It works the other way around. The terminal emulator offers 2*8 colors for applications to choose from, in addition to the default foreground/background colors, and doesn't know / doesn't care how applications use them. (There are much more colors available for applications, but these are the standard ones, and the ones typically customized by the user.)
These colors are traditionally black, red, green, yellow (brown), blue, magenta, cyan, white (light gray) and their brighter counterpart. You can pick your exact favorite shade for them, there are a few predefined ones, but you can also create your own scheme (and of course no one forces you to actually pick colors that are similar to the usual values and correspond to the formal names, just as you did for the first color (white instead of black) (*), likely resulting in hardly readable look in several apps).

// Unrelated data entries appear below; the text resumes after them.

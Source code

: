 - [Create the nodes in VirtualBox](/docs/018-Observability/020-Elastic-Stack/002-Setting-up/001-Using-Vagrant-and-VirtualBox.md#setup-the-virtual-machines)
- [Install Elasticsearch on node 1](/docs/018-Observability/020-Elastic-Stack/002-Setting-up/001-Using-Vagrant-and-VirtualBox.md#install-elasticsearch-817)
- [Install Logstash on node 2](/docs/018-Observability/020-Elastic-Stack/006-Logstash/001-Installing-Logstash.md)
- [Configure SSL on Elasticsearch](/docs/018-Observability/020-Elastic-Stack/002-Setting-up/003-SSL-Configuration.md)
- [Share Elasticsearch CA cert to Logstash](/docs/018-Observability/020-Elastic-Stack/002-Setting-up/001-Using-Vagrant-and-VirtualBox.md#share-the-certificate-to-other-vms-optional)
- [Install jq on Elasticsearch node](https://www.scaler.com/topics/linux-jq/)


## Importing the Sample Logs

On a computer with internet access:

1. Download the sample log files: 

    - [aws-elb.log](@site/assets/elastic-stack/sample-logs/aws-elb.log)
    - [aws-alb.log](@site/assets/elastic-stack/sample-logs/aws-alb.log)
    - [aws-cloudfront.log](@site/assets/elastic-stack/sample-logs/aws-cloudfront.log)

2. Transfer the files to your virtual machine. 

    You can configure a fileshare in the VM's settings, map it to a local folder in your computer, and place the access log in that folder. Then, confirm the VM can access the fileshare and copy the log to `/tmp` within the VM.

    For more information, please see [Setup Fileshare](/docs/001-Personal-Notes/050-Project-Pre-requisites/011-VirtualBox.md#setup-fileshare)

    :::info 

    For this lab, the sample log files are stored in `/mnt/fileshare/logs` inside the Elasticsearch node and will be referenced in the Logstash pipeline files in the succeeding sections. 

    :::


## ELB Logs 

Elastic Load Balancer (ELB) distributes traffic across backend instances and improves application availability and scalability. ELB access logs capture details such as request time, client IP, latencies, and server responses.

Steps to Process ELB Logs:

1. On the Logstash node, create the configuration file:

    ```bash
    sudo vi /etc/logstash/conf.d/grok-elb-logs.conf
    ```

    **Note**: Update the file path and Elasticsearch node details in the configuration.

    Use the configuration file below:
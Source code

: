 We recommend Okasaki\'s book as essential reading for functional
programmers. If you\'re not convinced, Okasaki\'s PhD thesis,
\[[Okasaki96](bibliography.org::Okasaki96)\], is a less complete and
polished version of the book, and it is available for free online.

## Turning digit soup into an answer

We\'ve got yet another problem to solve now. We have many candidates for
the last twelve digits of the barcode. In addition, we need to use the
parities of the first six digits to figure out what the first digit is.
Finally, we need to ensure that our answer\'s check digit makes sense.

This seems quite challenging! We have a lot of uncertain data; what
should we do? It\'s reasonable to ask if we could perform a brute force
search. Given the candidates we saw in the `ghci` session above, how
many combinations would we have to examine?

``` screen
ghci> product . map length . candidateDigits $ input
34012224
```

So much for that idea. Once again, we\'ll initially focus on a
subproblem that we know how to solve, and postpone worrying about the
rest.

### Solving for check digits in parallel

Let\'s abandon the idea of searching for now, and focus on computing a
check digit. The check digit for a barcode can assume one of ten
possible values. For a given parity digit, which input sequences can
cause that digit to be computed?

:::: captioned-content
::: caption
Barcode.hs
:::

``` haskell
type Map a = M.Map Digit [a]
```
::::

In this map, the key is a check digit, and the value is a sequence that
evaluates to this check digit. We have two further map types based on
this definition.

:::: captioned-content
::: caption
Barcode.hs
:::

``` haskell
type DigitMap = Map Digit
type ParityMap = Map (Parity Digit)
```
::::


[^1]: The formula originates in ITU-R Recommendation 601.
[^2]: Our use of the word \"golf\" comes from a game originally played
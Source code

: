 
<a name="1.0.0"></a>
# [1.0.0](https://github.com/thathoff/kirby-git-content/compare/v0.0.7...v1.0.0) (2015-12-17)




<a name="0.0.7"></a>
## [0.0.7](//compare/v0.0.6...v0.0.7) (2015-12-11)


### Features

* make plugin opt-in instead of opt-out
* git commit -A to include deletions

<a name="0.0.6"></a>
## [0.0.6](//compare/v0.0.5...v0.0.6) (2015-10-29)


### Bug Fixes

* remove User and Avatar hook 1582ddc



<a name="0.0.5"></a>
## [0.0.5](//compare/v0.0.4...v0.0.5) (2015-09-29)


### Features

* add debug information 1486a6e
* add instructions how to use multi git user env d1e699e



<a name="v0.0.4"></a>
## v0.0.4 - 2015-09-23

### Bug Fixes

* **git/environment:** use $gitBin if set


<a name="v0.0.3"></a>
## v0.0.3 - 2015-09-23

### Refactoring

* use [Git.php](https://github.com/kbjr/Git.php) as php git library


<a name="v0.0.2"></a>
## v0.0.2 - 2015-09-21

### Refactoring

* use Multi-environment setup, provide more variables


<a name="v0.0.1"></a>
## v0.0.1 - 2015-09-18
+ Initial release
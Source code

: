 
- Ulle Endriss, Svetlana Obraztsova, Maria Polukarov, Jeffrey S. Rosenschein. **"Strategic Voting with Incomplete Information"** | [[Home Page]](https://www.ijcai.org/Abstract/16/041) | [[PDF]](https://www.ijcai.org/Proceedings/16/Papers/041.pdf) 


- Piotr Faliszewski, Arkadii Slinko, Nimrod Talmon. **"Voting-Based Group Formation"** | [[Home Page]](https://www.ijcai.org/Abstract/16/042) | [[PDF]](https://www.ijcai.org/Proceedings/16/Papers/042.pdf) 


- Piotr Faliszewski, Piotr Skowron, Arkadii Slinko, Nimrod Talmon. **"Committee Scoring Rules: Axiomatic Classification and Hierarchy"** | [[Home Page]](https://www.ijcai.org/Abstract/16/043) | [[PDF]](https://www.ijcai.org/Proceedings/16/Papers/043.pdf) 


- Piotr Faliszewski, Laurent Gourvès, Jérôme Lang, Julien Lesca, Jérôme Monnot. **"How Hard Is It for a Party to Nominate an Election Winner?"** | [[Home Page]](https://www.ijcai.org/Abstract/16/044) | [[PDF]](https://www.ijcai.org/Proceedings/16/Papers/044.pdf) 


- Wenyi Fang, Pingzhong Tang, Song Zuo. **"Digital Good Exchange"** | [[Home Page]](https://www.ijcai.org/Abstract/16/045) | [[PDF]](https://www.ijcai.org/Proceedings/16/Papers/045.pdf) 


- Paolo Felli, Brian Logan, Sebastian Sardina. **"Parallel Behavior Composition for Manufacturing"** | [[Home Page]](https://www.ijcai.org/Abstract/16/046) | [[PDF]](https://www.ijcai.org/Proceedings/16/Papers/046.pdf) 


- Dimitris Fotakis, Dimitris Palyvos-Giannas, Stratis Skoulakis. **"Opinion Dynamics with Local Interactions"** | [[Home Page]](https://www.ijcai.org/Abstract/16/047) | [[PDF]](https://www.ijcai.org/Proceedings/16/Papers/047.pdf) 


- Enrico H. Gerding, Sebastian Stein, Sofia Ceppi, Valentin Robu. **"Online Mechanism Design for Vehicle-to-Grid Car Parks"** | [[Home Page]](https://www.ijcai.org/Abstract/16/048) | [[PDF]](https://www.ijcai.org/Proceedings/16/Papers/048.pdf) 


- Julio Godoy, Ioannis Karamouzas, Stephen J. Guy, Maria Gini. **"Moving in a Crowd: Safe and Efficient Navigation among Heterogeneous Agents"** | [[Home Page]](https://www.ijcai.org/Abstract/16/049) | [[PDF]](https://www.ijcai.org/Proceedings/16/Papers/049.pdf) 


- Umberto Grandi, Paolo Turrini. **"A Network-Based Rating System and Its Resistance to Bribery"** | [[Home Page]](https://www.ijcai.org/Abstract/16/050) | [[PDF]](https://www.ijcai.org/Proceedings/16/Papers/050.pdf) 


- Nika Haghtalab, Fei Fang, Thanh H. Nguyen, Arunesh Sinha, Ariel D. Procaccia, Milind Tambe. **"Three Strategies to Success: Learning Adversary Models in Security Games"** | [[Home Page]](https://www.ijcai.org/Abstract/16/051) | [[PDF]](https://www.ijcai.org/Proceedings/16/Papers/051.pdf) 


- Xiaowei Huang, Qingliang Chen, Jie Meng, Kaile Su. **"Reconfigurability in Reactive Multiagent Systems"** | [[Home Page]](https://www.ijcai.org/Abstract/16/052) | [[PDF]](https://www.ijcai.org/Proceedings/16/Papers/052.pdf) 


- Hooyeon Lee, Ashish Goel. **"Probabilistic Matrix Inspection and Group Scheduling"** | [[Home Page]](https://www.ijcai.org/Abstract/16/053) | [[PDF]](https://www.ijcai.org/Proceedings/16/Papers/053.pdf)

Each application decides on its own which colors it wants to use for which feature, context etc. You need to consult the documentation and settings of each application where you're interested in its use of colors.
For example, for the
ls command check the environment variable
LS_COLORS. You'll recognize the file extensions, plus there are two-letter keywords for file types. As for the values, 30–37 denote the first 8 colors as foreground ones; 90–97, or often 30–37 combined with 1 (or 01) denote the next 8 colors as foreground ones – although 1 (or 01) also makes the text bold. 40–47 stand for the first 8 colors and 100–107 for the next 8 colors as background ones. For
mc (Midnight Commander) the definitions are in the skin files under
/usr/share/mc/skins or a similar directory, and for its editor the syntax highlight files in the
syntax directory next to it. And so on... For every single application you have to individually check which colors it uses for what purpose, and whether (and if so, how) they allow to configure them. There's no common pattern or typical assignment of colors.
(*) There used to be a bug in gnome-terminal where the first color wasn't properly initialized on the UI, so perhaps it wasn't you changing it to white. This was fixed in gnome-terminal 3.20.3.